3. Shri H.K. Jain, SDR who appeared for the respondent Revenue submitted that the ruled paper was not the same as the paper which had been converted into the ruled paper. In the proceedings before the adjudicating authority the appellants had contended that both the items ruled paper and computer stationary were articles of stationary classifiable under Item No. 68 of the erstwhile Central Excise Tariff and had claimed the benefit of Notification No. 234/82-C.E. on the ground that their articles of stationary were product of printing industry. He referred to the Supreme Court decision in the case of Rollatainers Ltd. v. Union of India (S.C.) where the Supreme Court had explained the expression "product of printing industry". It was his submission that the product in this case was computer stationary and the printing industry as such could not bring the computer stationary into existence. He pleaded for rejection of the appeal.
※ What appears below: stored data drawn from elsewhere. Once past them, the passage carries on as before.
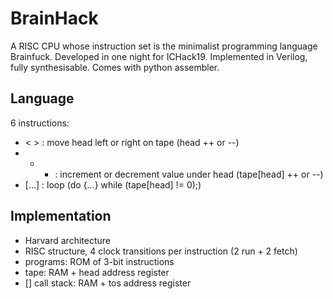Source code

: # BrainHack
A RISC CPU whose instruction set is the minimalist programming language Brainfuck. 
Developed in one night for ICHack19. Implemented in Verilog, fully synthesisable.
Comes with python assembler.


## Language
6 instructions:
- < > : move head left or right on tape (head ++ or --)
- + - : increment or decrement value under head (tape[head] ++ or --)
- [...] : loop (do {...} while (tape[head] != 0);)

## Implementation
- Harvard architecture
- RISC structure, 4 clock transitions per instruction (2 run + 2 fetch)
- programs: ROM of 3-bit instructions
- tape: RAM + head address register
- [] call stack: RAM + tos address register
4. We have carefully considered the matter. It is seen that the appellants had not filed any declaration intimating their activities during the years 1984-85 to 1986-87 and that for the subsequent period no true and correct declaration had been filed. The appellants had contended that they had not filed declaration due to ignorance of law (refer to page 5 of the order-in-original). The appellants were registered with Directorate of Industries, Solapur for the manufacture of computer form in two parts and three parts, telex rolled papers and pre-printed forms. They had admitted that the goods manufactured by them were articles of stationary which were classifiable under Item No.68 of the erstwhile Central Excise Tariff. They had, however, pleaded that their products were the product of printing industry which enjoyed exemption under Notification No. 234/82-CE., dated 1-11-1982.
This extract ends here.